Twenty-nine years after the Furiani stadium disaster, which left nineteen dead on May 5, 1992, the collective of families of victims won their case, despite the reluctance of the League and the Football Federation. Thursday, October 14, Parliament definitively adopted a bill which provides that no professional football match will be played on May 5 in France.
The Senate voted by show of hands, without modifications, the text carried by the Corsican deputy Michel Castellani (Liberties and territories), which the National Assembly had adopted in February 2020. The bill has been placed on the order of the day of the Senate as part of a parliamentary “niche” reserved for the environmental group, which includes the Senator from Haute-Corse, Paul-Toussaint Parigi.
Although the bill is supported by the government, Minister Roxana Maracineanu, traveling alongside the President of the Republic, Emmanuel Macron, was not present, which senators regretted. The minister in charge of the city, Nadia Hai, for her part clarified that the text does not include sanctions, because the sports ministry “Works with football authorities” so that the freeze on matches is respected. According to her, it is about posing “A framework of lasting commemoration in order to fight against oblivion”.
Minute of silence
Of limited legal scope, the adoption of this text is however highly symbolic, a few months before the 30e anniversary of the drama of Furiani. “Recourse to the law constitutes the ultimate hope for the collective of victims to be heard”, pleaded the rapporteur Thomas Dossus (Europe Ecologiste-Les Verts), defending the “Balanced character of the device”, who “Does not concern amateur matches, nor international matches”.
By 2040, only eight days of the championship could be affected. For amateur football, the text provides for the organization of a minute of silence and the wearing of a black armband on May 5.
For more than twenty-five years, the collective of victims and their families have been calling for the ban of matches on May 5, in the face of the reluctance of the League and the Federation, hampered in the organization of their competitions.
That day, in 1992, the upper part of a temporary stand at the Furiani stadium collapsed before the kickoff of the Coupe de France semi-final between Bastia and Olympique de Marseille. Nineteen people were killed and more than 2,300 people were injured.
“A message to Corsica”
For Mr. Parigi, it is a question of registering “In the marble of the law that neither money can stifle life, nor forgetting sacrifice memory”. This vote “Also send a message to Corsica”, underlined the senator of Corse-du-Sud Jean-Jacques Panunzi (The Republicans), deploring that “The national sports authorities were not there for many years”.
On all the benches, senators nevertheless expressed their reservations or their questions on this text. How to explain that it is examined “Almost thirty years after the tragedy”, asked Didier Rambaud (Rally of Democrats, Progressives and Independents with a majority La République en Marche).
“In accordance with the background (…), we wonder about the relevance of resorting to the law ”, said the president of the radical majority European Democratic and Social Rally, Jean-Claude Requier.

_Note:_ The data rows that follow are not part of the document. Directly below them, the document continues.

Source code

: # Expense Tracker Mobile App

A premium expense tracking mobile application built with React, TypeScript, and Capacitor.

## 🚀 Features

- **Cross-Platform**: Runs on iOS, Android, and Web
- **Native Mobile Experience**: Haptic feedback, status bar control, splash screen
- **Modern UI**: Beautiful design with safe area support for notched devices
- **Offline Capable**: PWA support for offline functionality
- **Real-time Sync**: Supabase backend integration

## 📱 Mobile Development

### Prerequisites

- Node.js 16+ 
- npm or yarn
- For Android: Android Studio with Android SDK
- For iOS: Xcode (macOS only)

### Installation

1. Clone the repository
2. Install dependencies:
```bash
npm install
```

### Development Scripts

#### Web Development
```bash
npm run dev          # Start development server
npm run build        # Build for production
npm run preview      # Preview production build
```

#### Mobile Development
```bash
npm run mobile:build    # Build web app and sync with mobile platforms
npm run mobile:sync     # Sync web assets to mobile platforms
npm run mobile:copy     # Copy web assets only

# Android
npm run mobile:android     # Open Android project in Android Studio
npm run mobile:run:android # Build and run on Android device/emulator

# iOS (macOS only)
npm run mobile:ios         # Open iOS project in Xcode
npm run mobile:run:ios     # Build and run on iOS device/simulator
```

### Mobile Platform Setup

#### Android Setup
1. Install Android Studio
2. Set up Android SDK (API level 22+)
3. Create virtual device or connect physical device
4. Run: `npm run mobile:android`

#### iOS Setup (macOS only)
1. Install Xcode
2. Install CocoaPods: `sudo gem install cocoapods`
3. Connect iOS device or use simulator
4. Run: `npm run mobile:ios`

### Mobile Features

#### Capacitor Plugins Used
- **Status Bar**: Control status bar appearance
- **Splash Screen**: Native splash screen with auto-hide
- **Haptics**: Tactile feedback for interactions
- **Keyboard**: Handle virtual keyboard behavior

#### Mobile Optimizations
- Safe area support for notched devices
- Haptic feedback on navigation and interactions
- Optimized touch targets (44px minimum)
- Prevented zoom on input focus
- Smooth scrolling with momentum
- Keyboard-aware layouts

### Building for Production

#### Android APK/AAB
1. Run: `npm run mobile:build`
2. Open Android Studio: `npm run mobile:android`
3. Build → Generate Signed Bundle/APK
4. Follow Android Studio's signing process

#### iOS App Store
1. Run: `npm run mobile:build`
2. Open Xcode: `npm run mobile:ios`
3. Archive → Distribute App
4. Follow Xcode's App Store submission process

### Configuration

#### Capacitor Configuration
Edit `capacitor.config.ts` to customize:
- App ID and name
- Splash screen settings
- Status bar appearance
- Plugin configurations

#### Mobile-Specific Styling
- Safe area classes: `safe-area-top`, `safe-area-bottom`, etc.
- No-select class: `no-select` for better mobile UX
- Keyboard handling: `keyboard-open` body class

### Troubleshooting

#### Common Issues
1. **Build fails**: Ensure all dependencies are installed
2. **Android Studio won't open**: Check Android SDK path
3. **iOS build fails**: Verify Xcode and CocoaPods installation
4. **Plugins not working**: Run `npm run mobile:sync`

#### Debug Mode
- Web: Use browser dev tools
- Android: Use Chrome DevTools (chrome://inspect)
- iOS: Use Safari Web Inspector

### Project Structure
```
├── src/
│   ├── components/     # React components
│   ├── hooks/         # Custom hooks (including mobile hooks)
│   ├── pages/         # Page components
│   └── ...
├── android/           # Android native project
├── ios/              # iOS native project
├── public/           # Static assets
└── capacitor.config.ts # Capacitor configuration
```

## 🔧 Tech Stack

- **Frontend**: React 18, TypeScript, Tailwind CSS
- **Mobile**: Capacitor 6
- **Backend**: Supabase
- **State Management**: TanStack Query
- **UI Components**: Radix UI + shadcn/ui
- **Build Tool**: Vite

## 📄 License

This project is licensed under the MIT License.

Socialist Jean-Jacques Lozach spoke of “An act of calling into question the autonomy of the sports movement”. “Recourse to the law is essential as a stopgap in the absence of a national consensus which should have been established”, retorted the centrist Claude Kern.
The freezing of matches is not unanimous either. Some would have preferred a solemn moment of meditation at the start of the meeting or the wearing of an armband. “Memory does not resonate in silence (…) we must honor the victims through play ”, ruled Mr. Requier. “The practice of football will never insult supporters”, added Dany Wattebled (Independent).